Before we get to the recipe for this Red Lentil Dal (with Ginger), let’s talk a bit about Indian food! I’ve admitted many times to being intimidated by Indian cooking, even though I love to have Indian dishes in a restaurant. But recently I bought a little book called Betty Crocker Easy Indian (affiliate link) that had a lot of recipes that looked tasty, easy, and not too completely Americanized despite the name Betty Crocker on the book.
I made this recipe a couple of times to get a version dal made from red lentils I was really happy with, and the recipe I’m sharing here uses a few tablespoons of diced fresh ginger that adds so much flavor to the red lentils. This recipe produces slightly-spicy red lentil dal that’s fragrant and delicious. I ate this with low-carb flour tortillas, but any kind of Indian bread or even pita bread would be good.
What ingredients do you need?
(This is only a list of ingredients; please scroll down for complete printable recipe. Or if you use the JUMP TO RECIPE link at the top of the page, it will take you directly to the complete recipe.)
- dried red lentils
- Ground Turmeric (affiliate link)
- water
- Grapeseed Oil (affiliate link) (or other neutral-flavored oil or ghee)
- Cumin Seeds (affiliate link)
- onions
- fresh ginger root
- can of diced green chiles (affiliate link)
- salt
- chopped cilantro or sliced green onion for garnish (optional)
What is Dal?
Dal is one of the classic dishes in Indian cuisine. (It’s also spelled dahl, daal, or dhal.) There are endless variations of this dish of split legumes or dried beans, simmered with spices until they are falling-apart soft and then often combined with a mixture of oil or ghee, fried onions, peppers and more spices. The world dal refers to the cooked dish and also the split legumes or beans that dal is made of, and in various parts of India different types of dal are eaten with rice, vegetables, or Indian flatbreads such as Roti.
What gives this red lentil dal Indian flavors?
Even though this isn’t an authentically Indian recipe it still has lots of Indian flavors from turmeric, cumin seeds, onions, and fresh ginger root. The use of canned green chiles is something I used as a time-saver and to control the amount of heat in the finished dish, but replace that with one or two chopped fresh chiles if you prefer.
What gives this red lentil dal the yellow color?
It’s the use of Ground Turmeric (affiliate link) that gives the dal it’s bright yellow color and also the Indian flavor notes. If you’re not familiar with Turmeric, it’s one of the main spices used in curry powder and it’s always added to Indian curries.

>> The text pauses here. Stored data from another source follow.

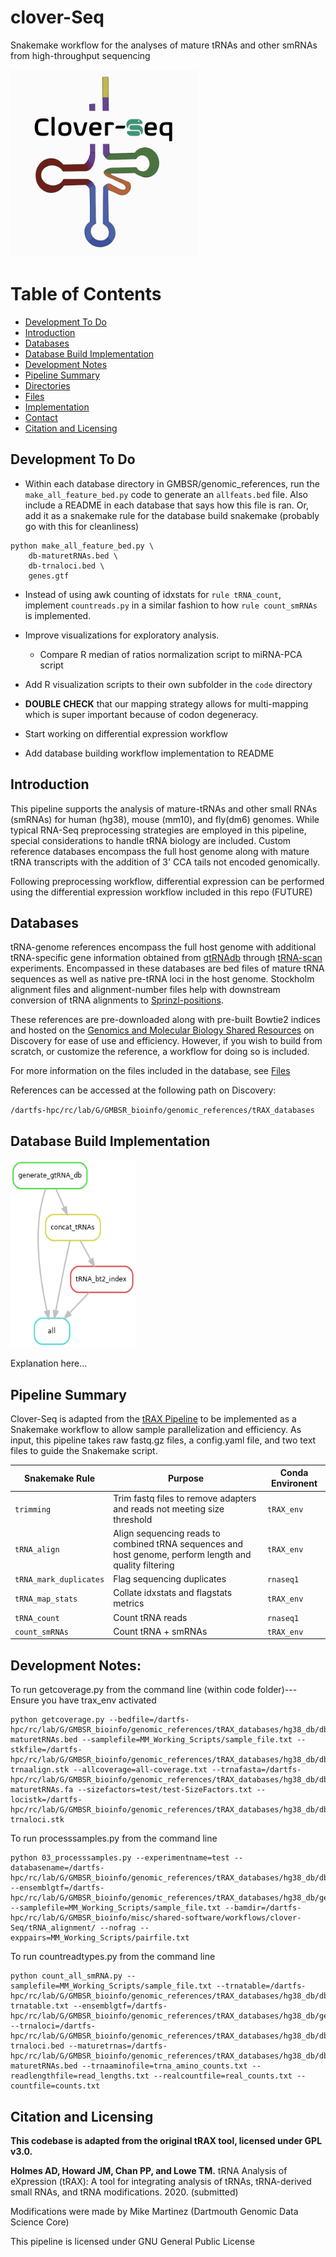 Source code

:# clover-Seq
Snakemake workflow for the analyses of mature tRNAs and other smRNAs from high-throughput sequencing


<img src="img/CloverSeq_Logo.png" alt="Description" width="300" height="300"/>

# Table of Contents
- [Development To Do](#development_to_do)
- [Introduction](#introduction)
- [Databases](#databases)
- [Database Build Implementation](#database_build_implementation)
- [Development Notes](#development_notes)
- [Pipeline Summary](#pipeline_summary)
- [Directories](#directories)
- [Files](#files)
- [Implementation](#implementation)
- [Contact](#contact)
- [Citation and Licensing](#citation_and_licensing)


## Development To Do
- Within each database directory in GMBSR/genomic_references, run the `make_all_feature_bed.py` code to generate an `allfeats.bed` file. Also include a README in each database that says how this file is ran.
Or, add it as a snakemake rule for the database build snakemake (probably go with this for cleanliness)

```shell
python make_all_feature_bed.py \
    db-maturetRNAs.bed \
    db-trnaloci.bed \
    genes.gtf
```

- Instead of using awk counting of idxstats for `rule tRNA_count`, implement `countreads.py` in a similar fashion to how `rule count_smRNAs` is implemented.

- Improve visualizations for exploratory analysis. 
    - Compare R median of ratios normalization script to miRNA-PCA script

- Add R visualization scripts to their own subfolder in the `code` directory

- **DOUBLE CHECK** that our mapping strategy allows for multi-mapping which is super important because of codon degeneracy.

- Start working on differential expression workflow

- Add database building workflow implementation to README

## Introduction
This pipeline supports the analysis of mature-tRNAs and other small RNAs (smRNAs) for human (hg38), mouse (mm10), and fly(dm6) genomes. While typical RNA-Seq preprocessing strategies are employed in this pipeline, special considerations to handle tRNA biology are included. Custom reference databases encompass the full host genome along with mature tRNA transcripts with the addition of 3' CCA tails not encoded genomically. 

Following preprocessing workflow, differential expression can be performed using the differential expression workflow included in this repo (FUTURE)


## Databases
tRNA-genome references encompass the full host genome with additional tRNA-specific gene information obtained from [gtRNAdb](https://gtrnadb.ucsc.edu) through [tRNA-scan](https://lowelab.ucsc.edu/tRNAscan-SE/) experiments. Encompassed in these databases are bed files of mature tRNA sequences as well as native pre-tRNA loci in the host genome. Stockholm alignment files and alignment-number files help with downstream conversion of tRNA alignments to [Sprinzl-positions](http://polacek.dcbp.unibe.ch/publications/Holmes%20et%20al_tDR%20nomenclature_Nat.Meth_2023.pdf). 

These references are pre-downloaded along with pre-built Bowtie2 indices and hosted on the [Genomics and Molecular Biology Shared Resources](https://geiselmed.dartmouth.edu/gsr/) on Discovery for ease of use and efficiency. However, if you wish to build from scratch, or customize the reference, a workflow for doing so is included. 

For more information on the files included in the database, see [Files](#files)

References can be accessed at the following path on Discovery: 

`/dartfs-hpc/rc/lab/G/GMBSR_bioinfo/genomic_references/tRAX_databases`

## Database Build Implementation
<img src="img/database_rulegraph.png" alt="Description" width="200" height="300"/>

Explanation here...



## Pipeline Summary
Clover-Seq is adapted from the [tRAX Pipeline](https://github.com/UCSC-LoweLab/tRAX) to be implemented as a Snakemake workflow to allow sample parallelization and efficiency. As input, this pipeline takes raw fastq.gz files, a config.yaml file, and two text files to guide the Snakemake script.

|Snakemake Rule|Purpose|Conda Environent|
|--------------|-------|----------------|
|`trimming`|Trim fastq files to remove adapters and reads not meeting size threshold|`tRAX_env`|
|`tRNA_align`|Align sequencing reads to combined tRNA sequences and host genome, perform length and quality filtering|`tRAX_env`|
|`tRNA_mark_duplicates`|Flag sequencing duplicates|`rnaseq1`|
|`tRNA_map_stats`|Collate idxstats and flagstats metrics|`tRAX_env`|
|`tRNA_count`|Count tRNA reads|`rnaseq1`|
|`count_smRNAs`|Count tRNA + smRNAs|`tRAX_env`|



## Development Notes:

To run getcoverage.py from the command line (within code folder)--- Ensure you have trax_env activated
```shell
python getcoverage.py --bedfile=/dartfs-hpc/rc/lab/G/GMBSR_bioinfo/genomic_references/tRAX_databases/hg38_db/db-maturetRNAs.bed --samplefile=MM_Working_Scripts/sample_file.txt --stkfile=/dartfs-hpc/rc/lab/G/GMBSR_bioinfo/genomic_references/tRAX_databases/hg38_db/db-trnaalign.stk --allcoverage=all-coverage.txt --trnafasta=/dartfs-hpc/rc/lab/G/GMBSR_bioinfo/genomic_references/tRAX_databases/hg38_db/db-maturetRNAs.fa --sizefactors=test/test-SizeFactors.txt --locistk=/dartfs-hpc/rc/lab/G/GMBSR_bioinfo/genomic_references/tRAX_databases/hg38_db/db-trnaloci.stk 
```

To run processsamples.py from the command line
```shell
python 03_processsamples.py --experimentname=test --databasename=/dartfs-hpc/rc/lab/G/GMBSR_bioinfo/genomic_references/tRAX_databases/hg38_db/db --ensemblgtf=/dartfs-hpc/rc/lab/G/GMBSR_bioinfo/genomic_references/tRAX_databases/hg38_db/genes.gtf --samplefile=MM_Working_Scripts/sample_file.txt --bamdir=/dartfs-hpc/rc/lab/G/GMBSR_bioinfo/misc/shared-software/workflows/clover-Seq/tRNA_alignment/ --nofrag --exppairs=MM_Working_Scripts/pairfile.txt

```

To run countreadtypes.py from the command line
```shell
python count_all_smRNA.py --samplefile=MM_Working_Scripts/sample_file.txt --trnatable=/dartfs-hpc/rc/lab/G/GMBSR_bioinfo/genomic_references/tRAX_databases/hg38_db/db-trnatable.txt --ensemblgtf=/dartfs-hpc/rc/lab/G/GMBSR_bioinfo/genomic_references/tRAX_databases/hg38_db/genes.gtf --trnaloci=/dartfs-hpc/rc/lab/G/GMBSR_bioinfo/genomic_references/tRAX_databases/hg38_db/db-trnaloci.bed --maturetrnas=/dartfs-hpc/rc/lab/G/GMBSR_bioinfo/genomic_references/tRAX_databases/hg38_db/db-maturetRNAs.bed --trnaaminofile=trna_amino_counts.txt --readlengthfile=read_lengths.txt --realcountfile=real_counts.txt --countfile=counts.txt
```

## Citation and Licensing

**This codebase is adapted from the original tRAX tool, licensed under GPL v3.0.** 

**Holmes AD, Howard JM, Chan PP, and Lowe TM.** tRNA Analysis of eXpression (tRAX): A tool for integrating analysis of tRNAs, tRNA-derived small RNAs, and tRNA modifications. 2020. (submitted)

Modifications were made by Mike Martinez (Dartmouth Genomic Data Science Core)

This pipeline is licensed under GNU General Public License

How to Make Red Lentil Dal with Ginger:
(This is only a summary of the steps for the recipe; please scroll down for complete printable recipe. Or if you use the JUMP TO RECIPE link at the top of the page, it will take you directly to the complete recipe.)
- It’s essential to use red lentils for this dish, because they cook quickly and dissolve, producing the creamy texture that makes dal so good.
- Rinse the lentils with cold water until there is no more cloudiness; then drain.
- Simmer lentils with 1 teaspoon of ground turmeric added for about 20 minutes. (Turmeric is the ingredient that makes curry powder yellow if you’re not familiar with it.) When they’re done lentils should be soft, slightly golden color from the turmeric, and most of the water should be absorbed.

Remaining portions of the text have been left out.